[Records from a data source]

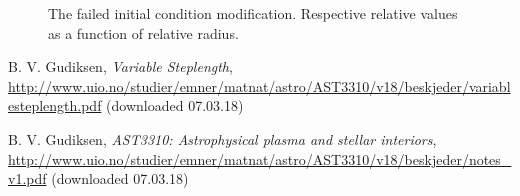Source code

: \documentclass[a4paper,10pt]{article}
\begin{document}
\begin{figure}[!]
\caption{The failed initial condition modification. Respective relative values as a function of relative radius.}
\label{fig:final_error}
\end{figure}


\begin{thebibliography}{9}

  B. V. Gudiksen,
  \textit{Variable Steplength},
  \url{http://www.uio.no/studier/emner/matnat/astro/AST3310/v18/beskjeder/variablesteplength.pdf} (downloaded 07.03.18)

  B. V. Gudiksen,
  \textit{AST3310: Astrophysical plasma and stellar interiors},
  \url{http://www.uio.no/studier/emner/matnat/astro/AST3310/v18/beskjeder/notes_v1.pdf} (downloaded 07.03.18)
\end{thebibliography}
\end{document}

● **Task statement**
What lines in the records above include the string "beskjeder"? Copy each one.

● **Answer box**
  \url{http://www.uio.no/studier/emner/matnat/astro/AST3310/v18/beskjeder/variablesteplength.pdf} (downloaded 07.03.18)
  \url{http://www.uio.no/studier/emner/matnat/astro/AST3310/v18/beskjeder/notes_v1.pdf} (downloaded 07.03.18)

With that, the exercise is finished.